In many breeds, coat gene mutations are perceived as unfavourable. An example is the rex allele which appeared in Maine Coons in the early 1990s in Germany, the UK and the US.

Fur length

Cat fur length is governed by the Length gene in which the dominant form, L, codes for short hair, and the recessive l codes for long hair. In the longhaired cat, the transition from anagen (hair growth) to catagen (cessation of hair growth) is delayed due to this mutation.^[48] A rare recessive shorthair gene has been observed in some lines of (silver) Persian where two longhaired parents have produced shorthaired offspring.

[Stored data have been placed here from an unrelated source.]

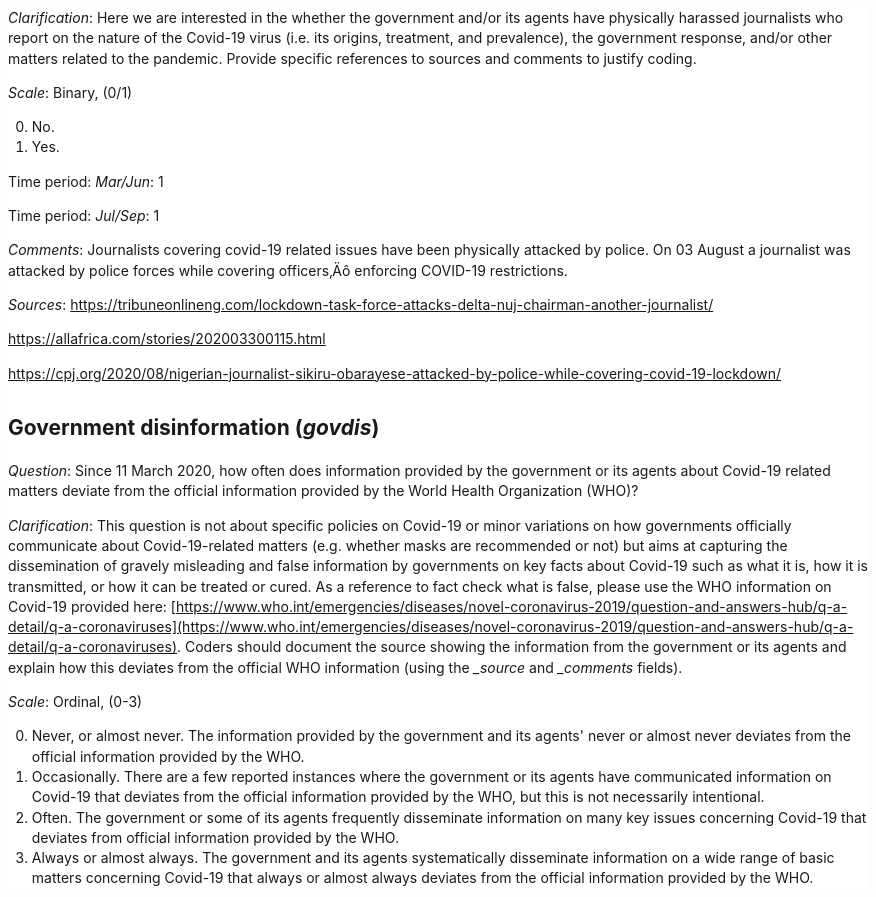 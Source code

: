  

*Clarification*: Here we are interested in the whether the government and/or its agents have physically harassed journalists who report on the nature of the Covid-19 virus (i.e. its origins, treatment, and prevalence), the government response, and/or other matters related to the pandemic. Provide specific references to sources and comments to justify coding.

 

*Scale*: Binary, (0/1) 

 0. No. 
 1. Yes.

 
Time period: *Mar/Jun*: 1

 
Time period: *Jul/Sep*: 1

 

*Comments*:
 Journalists covering covid-19 related issues have been physically attacked by police. On 03 August a journalist was attacked by police forces while covering officers‚Äô enforcing COVID-19 restrictions. 

*Sources*:
 https://tribuneonlineng.com/lockdown-task-force-attacks-delta-nuj-chairman-another-journalist/

https://allafrica.com/stories/202003300115.html

https://cpj.org/2020/08/nigerian-journalist-sikiru-obarayese-attacked-by-police-while-covering-covid-19-lockdown/





## Government disinformation (*govdis*) 

*Question*: Since 11 March 2020, how often does information provided by the government or its agents about Covid-19 related matters deviate from the official information provided by the World Health Organization (WHO)? 

 

*Clarification*: This question is not about specific policies on Covid-19 or minor variations on how governments officially communicate about Covid-19-related matters (e.g. whether masks are recommended or not) but aims at capturing the dissemination of gravely misleading and false information by governments on key facts about Covid-19 such as what it is, how it is transmitted, or how it can be treated or cured. As a reference to fact check what is false, please use the WHO information on Covid-19 provided here: [https://www.who.int/emergencies/diseases/novel-coronavirus-2019/question-and-answers-hub/q-a-detail/q-a-coronaviruses](https://www.who.int/emergencies/diseases/novel-coronavirus-2019/question-and-answers-hub/q-a-detail/q-a-coronaviruses). Coders should document the source showing the information from the government or its agents and explain how this deviates from the official WHO information (using the *_source* and *_comments* fields).

 

*Scale*: Ordinal, (0-3) 

 0. Never, or almost never. The information provided by the government and its agents' never or almost never deviates from the official information provided by the WHO. 
 1. Occasionally. There are a few reported instances where the government or its agents have communicated information on Covid-19 that deviates from the official information provided by the WHO, but this is not necessarily intentional. 
 2. Often. The government or some of its agents frequently disseminate information on many key issues concerning Covid-19 that deviates from official information provided by the WHO. 
 3. Always or almost always. The government and its agents systematically disseminate information on a wide range of basic matters concerning Covid-19 that always or almost always deviates from the official information provided by the WHO.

The Length gene has been identified as the fibroblast growth factor 5 (FGF5; M3X9S6) gene. The dominant allele codes for the short coat is seen in most cats. Long coats are coded for by at least four different recessively inherited mutations, the alleles of which have been identified.^[49] The most ubiquitous is found in most or all long haired breeds while the remaining three are found only in Ragdolls, Norwegian Forest Cats, and Maine Coons.

Curly-coated

Main article: Rex mutation

There are various genes producing curly-coated or "rex" cats. New types of rex arise spontaneously in random-bred cats now and then. Some of the rex genes that breeders have selected for are:

• Devon Rex
  • Mutation in KRT71 (E1AB55), the same gene causing hairlessness in Sphynx cats. re is an allele completely recessive to the wildtype and completely dominant to hr found in Sphynx.^[50]
• Cornish Rex
  • Mutation in LPAR6 (A0A5F5XLZ8). A completely recessive allele termed r.^[51]
• Ural Rex
  • Mutation in LIPH.^[52]
• German Rex
  • Provisionally an allele termed gr. Same locus as Cornish, but proposed as a different allele. However, most breeders consider the German Rex to have r/r genotype.
• Oregon Rex (extinct)
  • A hypothetical recessive allele termed ro.
• Selkirk Rex
  • A dominant allele termed Se, although sometimes described as an incomplete dominant because the three possible allele pairings relate to three different phenotypes: heterozygous cats (Se/se) may have a fuller coat that is preferred in the show ring, while homozygous cats (Se/Se) may have a tighter curl and less coat volume. (se/se type cats have a normal coat.) This phenomenon may also colloquially be referred to as additive dominance.
• LaPerm
  • Provisional completely dominant Lp allele.